DIRECTIONS FOR THIS TASK: Please copy out every line of the data word for word.

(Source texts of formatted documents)
● ● ● ● ● ● ●
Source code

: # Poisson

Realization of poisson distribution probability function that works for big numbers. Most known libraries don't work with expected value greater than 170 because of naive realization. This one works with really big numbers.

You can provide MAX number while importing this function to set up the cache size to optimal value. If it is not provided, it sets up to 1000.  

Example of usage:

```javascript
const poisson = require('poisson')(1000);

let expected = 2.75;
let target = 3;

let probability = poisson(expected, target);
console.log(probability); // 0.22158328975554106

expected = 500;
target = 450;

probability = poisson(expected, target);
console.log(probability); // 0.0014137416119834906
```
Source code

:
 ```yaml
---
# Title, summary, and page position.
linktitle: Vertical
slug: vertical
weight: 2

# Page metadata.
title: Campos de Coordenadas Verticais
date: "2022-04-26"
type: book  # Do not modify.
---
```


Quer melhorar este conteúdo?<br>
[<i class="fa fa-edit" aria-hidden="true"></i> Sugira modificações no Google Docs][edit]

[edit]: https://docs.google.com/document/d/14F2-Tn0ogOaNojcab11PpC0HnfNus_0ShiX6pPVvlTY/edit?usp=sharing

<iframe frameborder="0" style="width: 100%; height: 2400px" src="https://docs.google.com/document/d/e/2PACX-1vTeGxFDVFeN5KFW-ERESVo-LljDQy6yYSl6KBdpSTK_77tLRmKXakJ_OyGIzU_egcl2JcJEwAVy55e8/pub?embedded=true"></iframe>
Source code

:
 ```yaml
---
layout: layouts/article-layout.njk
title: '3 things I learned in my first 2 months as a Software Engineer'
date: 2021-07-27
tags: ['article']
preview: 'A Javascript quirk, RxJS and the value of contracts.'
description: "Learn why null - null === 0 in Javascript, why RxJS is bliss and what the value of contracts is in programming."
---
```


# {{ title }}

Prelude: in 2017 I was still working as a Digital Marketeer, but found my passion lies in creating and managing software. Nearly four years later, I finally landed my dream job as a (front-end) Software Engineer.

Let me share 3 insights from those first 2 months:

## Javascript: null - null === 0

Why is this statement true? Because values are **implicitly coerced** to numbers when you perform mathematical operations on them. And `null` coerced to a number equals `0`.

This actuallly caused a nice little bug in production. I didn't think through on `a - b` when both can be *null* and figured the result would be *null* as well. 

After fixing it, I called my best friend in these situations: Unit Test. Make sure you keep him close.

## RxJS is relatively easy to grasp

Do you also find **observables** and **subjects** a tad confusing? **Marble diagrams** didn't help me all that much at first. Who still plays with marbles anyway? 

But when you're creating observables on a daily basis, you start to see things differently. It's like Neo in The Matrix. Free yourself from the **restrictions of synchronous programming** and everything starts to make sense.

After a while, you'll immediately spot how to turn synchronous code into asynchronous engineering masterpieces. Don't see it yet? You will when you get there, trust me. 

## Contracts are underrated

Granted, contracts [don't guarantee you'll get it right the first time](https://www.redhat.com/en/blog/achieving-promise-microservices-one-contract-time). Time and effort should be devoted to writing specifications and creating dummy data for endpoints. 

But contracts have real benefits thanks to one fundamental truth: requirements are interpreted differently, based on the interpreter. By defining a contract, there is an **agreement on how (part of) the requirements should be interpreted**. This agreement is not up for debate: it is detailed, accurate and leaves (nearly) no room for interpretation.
● ● ● ● ● ● ●
RESULT:
Source code

: # Poisson

Realization of poisson distribution probability function that works for big numbers. Most known libraries don't work with expected value greater than 170 because of naive realization. This one works with really big numbers.

You can provide MAX number while importing this function to set up the cache size to optimal value. If it is not provided, it sets up to 1000.  

Example of usage:

```javascript
const poisson = require('poisson')(1000);

let expected = 2.75;
let target = 3;

let probability = poisson(expected, target);
console.log(probability); // 0.22158328975554106

expected = 500;
target = 450;

probability = poisson(expected, target);
console.log(probability); // 0.0014137416119834906
```
Source code

:
 ```yaml
---
# Title, summary, and page position.
linktitle: Vertical
slug: vertical
weight: 2

# Page metadata.
title: Campos de Coordenadas Verticais
date: "2022-04-26"
type: book  # Do not modify.
---
```


Quer melhorar este conteúdo?<br>
[<i class="fa fa-edit" aria-hidden="true"></i> Sugira modificações no Google Docs][edit]

[edit]: https://docs.google.com/document/d/14F2-Tn0ogOaNojcab11PpC0HnfNus_0ShiX6pPVvlTY/edit?usp=sharing

<iframe frameborder="0" style="width: 100%; height: 2400px" src="https://docs.google.com/document/d/e/2PACX-1vTeGxFDVFeN5KFW-ERESVo-LljDQy6yYSl6KBdpSTK_77tLRmKXakJ_OyGIzU_egcl2JcJEwAVy55e8/pub?embedded=true"></iframe>
Source code

:
 ```yaml
---
layout: layouts/article-layout.njk
title: '3 things I learned in my first 2 months as a Software Engineer'
date: 2021-07-27
tags: ['article']
preview: 'A Javascript quirk, RxJS and the value of contracts.'
description: "Learn why null - null === 0 in Javascript, why RxJS is bliss and what the value of contracts is in programming."
---
```


# {{ title }}

Prelude: in 2017 I was still working as a Digital Marketeer, but found my passion lies in creating and managing software. Nearly four years later, I finally landed my dream job as a (front-end) Software Engineer.

Let me share 3 insights from those first 2 months:

## Javascript: null - null === 0

Why is this statement true? Because values are **implicitly coerced** to numbers when you perform mathematical operations on them. And `null` coerced to a number equals `0`.

This actuallly caused a nice little bug in production. I didn't think through on `a - b` when both can be *null* and figured the result would be *null* as well. 

After fixing it, I called my best friend in these situations: Unit Test. Make sure you keep him close.

## RxJS is relatively easy to grasp

Do you also find **observables** and **subjects** a tad confusing? **Marble diagrams** didn't help me all that much at first. Who still plays with marbles anyway? 

But when you're creating observables on a daily basis, you start to see things differently. It's like Neo in The Matrix. Free yourself from the **restrictions of synchronous programming** and everything starts to make sense.

After a while, you'll immediately spot how to turn synchronous code into asynchronous engineering masterpieces. Don't see it yet? You will when you get there, trust me. 

## Contracts are underrated

Granted, contracts [don't guarantee you'll get it right the first time](https://www.redhat.com/en/blog/achieving-promise-microservices-one-contract-time). Time and effort should be devoted to writing specifications and creating dummy data for endpoints. 

But contracts have real benefits thanks to one fundamental truth: requirements are interpreted differently, based on the interpreter. By defining a contract, there is an **agreement on how (part of) the requirements should be interpreted**. This agreement is not up for debate: it is detailed, accurate and leaves (nearly) no room for interpretation.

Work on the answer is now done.